▸ **Instructions to follow**
State the number of lines in the entries below where the string "results" occurs, and omit everything else.
*** Data extract ***
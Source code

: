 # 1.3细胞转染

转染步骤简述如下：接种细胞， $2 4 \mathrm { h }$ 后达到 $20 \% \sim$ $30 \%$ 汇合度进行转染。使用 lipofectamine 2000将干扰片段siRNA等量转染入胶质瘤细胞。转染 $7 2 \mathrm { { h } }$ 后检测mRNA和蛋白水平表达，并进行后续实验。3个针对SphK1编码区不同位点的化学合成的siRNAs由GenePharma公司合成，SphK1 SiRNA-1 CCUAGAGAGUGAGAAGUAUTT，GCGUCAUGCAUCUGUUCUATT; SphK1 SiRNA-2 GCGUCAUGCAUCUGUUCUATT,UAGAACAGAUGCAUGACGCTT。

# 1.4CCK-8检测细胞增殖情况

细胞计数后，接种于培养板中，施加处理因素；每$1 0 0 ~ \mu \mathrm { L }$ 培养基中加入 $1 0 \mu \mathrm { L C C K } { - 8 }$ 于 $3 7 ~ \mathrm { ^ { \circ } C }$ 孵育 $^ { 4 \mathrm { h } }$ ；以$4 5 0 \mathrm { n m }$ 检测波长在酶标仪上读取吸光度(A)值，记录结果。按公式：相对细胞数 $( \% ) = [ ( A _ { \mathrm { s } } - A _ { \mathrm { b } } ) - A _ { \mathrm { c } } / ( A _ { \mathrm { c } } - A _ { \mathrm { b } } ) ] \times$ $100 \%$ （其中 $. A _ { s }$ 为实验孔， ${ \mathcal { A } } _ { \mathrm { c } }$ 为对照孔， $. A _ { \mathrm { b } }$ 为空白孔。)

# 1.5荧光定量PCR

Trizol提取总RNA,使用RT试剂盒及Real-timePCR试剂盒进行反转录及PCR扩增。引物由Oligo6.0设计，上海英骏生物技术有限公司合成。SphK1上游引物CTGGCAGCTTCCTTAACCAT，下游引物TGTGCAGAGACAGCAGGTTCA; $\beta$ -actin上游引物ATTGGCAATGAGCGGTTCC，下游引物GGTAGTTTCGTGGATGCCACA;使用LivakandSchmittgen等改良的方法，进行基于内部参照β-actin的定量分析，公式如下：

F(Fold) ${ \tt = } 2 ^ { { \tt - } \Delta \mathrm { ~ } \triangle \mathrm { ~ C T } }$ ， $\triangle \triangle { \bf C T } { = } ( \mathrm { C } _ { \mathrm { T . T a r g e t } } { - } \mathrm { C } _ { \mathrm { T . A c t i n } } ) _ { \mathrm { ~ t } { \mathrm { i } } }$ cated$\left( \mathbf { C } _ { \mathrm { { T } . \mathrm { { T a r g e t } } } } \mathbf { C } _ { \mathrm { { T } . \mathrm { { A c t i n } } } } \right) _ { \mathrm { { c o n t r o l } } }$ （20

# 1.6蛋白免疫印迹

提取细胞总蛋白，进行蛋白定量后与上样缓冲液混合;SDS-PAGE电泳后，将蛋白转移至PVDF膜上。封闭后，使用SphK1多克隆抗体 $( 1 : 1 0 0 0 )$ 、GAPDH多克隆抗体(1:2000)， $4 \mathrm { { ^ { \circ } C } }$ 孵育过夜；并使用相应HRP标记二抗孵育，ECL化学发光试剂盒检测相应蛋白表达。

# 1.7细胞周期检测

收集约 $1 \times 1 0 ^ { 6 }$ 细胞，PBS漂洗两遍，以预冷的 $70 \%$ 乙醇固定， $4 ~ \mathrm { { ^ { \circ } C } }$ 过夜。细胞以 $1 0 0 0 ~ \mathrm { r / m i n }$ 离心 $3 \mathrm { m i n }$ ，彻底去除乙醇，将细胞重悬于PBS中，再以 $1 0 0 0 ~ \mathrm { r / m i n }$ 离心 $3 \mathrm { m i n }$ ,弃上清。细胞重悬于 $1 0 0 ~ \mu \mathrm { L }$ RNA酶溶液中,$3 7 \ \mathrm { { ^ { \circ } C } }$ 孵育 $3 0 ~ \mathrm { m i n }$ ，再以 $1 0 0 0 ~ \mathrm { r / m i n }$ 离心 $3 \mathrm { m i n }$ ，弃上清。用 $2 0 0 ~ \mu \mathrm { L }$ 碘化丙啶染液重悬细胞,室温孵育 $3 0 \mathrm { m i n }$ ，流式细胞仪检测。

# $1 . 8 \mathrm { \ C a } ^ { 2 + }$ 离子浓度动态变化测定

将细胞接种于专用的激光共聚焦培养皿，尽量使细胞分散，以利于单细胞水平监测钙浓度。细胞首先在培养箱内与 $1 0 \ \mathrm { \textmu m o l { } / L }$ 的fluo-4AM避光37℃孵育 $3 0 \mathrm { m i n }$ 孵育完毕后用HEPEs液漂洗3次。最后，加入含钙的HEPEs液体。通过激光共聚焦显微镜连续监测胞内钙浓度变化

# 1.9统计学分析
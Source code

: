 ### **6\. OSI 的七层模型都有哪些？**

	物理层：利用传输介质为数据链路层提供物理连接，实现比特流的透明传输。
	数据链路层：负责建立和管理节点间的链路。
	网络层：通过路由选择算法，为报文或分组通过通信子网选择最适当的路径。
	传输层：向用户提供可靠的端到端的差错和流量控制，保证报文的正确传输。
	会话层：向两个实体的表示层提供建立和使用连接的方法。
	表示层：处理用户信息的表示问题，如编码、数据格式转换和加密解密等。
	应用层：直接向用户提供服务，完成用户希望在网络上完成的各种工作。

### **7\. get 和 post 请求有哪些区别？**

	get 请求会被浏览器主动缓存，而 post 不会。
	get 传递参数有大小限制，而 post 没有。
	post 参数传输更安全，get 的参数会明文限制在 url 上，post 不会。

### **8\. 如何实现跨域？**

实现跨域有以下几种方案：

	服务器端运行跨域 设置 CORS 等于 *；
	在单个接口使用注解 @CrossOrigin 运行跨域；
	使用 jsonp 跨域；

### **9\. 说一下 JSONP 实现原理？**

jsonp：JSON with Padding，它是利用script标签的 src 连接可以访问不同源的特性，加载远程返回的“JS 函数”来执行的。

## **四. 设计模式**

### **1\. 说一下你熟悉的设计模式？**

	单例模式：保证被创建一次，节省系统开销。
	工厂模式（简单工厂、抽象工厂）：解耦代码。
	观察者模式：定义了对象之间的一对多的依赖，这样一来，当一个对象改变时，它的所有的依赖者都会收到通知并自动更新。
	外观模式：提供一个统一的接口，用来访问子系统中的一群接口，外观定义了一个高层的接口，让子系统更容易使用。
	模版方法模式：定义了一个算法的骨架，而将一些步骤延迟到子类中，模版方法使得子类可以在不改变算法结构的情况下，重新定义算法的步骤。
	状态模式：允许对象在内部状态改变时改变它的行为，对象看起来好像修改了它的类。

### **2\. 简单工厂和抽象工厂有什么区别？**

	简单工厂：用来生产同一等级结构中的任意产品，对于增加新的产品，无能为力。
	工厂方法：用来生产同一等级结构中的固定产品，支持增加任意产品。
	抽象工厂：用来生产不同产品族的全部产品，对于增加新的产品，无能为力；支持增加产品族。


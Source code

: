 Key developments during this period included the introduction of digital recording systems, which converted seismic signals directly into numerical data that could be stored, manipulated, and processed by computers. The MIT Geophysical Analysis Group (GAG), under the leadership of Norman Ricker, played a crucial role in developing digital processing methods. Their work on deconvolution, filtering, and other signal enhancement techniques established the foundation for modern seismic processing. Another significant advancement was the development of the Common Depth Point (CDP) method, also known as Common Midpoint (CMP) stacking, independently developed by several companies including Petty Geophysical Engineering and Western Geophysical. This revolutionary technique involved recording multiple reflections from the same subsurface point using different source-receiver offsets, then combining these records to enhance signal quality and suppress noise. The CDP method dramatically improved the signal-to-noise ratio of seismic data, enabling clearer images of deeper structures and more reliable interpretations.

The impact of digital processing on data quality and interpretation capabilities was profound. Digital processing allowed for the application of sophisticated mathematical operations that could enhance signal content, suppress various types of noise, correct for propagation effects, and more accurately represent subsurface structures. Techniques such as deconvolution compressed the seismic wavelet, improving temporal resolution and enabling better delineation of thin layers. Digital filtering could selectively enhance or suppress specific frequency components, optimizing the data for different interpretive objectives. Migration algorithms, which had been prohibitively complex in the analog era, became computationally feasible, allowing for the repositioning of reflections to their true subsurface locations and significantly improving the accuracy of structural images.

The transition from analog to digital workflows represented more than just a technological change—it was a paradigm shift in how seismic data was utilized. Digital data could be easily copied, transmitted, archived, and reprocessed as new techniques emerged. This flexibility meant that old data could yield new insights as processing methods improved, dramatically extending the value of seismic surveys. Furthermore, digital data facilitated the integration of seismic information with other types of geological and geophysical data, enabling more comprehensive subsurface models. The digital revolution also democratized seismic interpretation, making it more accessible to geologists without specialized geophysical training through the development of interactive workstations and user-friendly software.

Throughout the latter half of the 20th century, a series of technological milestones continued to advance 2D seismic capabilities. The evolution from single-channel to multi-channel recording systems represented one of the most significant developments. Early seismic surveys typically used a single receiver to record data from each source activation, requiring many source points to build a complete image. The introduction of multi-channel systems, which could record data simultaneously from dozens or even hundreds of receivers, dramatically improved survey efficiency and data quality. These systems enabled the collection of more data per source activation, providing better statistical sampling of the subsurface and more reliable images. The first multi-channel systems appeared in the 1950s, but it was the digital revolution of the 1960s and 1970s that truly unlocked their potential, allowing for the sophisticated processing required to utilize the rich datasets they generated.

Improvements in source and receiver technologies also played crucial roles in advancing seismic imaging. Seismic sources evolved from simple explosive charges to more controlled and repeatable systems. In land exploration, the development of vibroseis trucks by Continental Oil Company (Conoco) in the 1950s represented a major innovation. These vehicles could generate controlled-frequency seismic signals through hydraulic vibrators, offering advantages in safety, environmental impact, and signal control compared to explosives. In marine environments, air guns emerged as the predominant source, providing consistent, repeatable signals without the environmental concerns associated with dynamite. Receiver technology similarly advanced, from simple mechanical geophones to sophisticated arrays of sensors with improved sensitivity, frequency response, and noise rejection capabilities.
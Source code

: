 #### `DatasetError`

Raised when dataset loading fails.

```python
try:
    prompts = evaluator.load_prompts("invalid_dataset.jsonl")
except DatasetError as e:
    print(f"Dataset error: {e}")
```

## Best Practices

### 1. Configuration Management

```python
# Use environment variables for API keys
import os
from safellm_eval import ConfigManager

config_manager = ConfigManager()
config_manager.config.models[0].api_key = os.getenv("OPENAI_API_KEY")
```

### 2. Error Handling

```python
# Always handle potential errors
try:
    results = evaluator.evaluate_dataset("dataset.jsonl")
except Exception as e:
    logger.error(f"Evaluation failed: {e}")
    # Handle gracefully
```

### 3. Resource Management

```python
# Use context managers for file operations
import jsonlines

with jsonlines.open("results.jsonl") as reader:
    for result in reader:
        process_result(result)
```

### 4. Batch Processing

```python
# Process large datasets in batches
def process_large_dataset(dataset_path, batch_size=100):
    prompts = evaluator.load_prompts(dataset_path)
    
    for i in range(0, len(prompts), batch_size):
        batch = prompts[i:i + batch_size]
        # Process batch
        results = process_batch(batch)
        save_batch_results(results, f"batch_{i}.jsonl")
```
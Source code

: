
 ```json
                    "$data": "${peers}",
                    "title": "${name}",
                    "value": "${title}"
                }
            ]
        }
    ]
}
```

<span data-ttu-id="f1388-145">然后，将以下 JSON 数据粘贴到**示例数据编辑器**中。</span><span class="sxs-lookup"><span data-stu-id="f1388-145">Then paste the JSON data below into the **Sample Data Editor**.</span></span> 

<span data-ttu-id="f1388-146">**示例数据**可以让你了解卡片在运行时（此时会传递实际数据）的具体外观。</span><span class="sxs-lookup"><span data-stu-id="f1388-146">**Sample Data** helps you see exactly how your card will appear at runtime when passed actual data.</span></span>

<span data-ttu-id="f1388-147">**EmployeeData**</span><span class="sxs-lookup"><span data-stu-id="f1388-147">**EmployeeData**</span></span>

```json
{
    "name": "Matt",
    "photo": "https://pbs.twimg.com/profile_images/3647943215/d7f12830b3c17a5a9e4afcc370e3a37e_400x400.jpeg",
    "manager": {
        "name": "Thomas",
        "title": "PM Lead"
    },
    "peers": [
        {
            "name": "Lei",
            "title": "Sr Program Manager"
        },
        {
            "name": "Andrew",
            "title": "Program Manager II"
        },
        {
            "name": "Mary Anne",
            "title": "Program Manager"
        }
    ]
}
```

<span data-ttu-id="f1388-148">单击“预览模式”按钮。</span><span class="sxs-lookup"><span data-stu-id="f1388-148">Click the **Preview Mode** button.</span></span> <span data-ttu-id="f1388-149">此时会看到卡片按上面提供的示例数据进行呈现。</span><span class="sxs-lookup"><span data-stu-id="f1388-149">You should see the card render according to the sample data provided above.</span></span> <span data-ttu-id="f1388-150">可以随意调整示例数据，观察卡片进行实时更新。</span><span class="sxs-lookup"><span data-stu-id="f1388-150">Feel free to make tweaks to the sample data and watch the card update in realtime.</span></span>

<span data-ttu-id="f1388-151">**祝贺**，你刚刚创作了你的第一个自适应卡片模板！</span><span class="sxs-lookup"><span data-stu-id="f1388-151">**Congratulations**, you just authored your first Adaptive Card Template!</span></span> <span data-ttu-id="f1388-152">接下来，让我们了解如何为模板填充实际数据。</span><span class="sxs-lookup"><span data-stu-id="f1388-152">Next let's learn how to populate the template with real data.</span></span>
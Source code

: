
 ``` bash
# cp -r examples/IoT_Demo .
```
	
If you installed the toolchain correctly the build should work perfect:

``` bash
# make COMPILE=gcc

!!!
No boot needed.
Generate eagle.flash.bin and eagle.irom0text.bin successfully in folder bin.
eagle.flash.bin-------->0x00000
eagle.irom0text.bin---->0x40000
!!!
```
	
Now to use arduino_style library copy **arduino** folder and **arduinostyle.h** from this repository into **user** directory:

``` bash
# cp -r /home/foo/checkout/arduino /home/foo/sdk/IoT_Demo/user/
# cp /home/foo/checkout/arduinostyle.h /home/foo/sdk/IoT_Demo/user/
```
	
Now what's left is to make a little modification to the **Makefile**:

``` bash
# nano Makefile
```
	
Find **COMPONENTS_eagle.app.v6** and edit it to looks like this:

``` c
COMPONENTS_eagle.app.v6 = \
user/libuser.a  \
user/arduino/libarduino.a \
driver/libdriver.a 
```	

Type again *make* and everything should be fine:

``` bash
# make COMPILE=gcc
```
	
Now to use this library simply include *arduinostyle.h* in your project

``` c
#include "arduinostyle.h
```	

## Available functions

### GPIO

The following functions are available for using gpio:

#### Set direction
*** End of Data extract ***
▸ **Expected answer**
4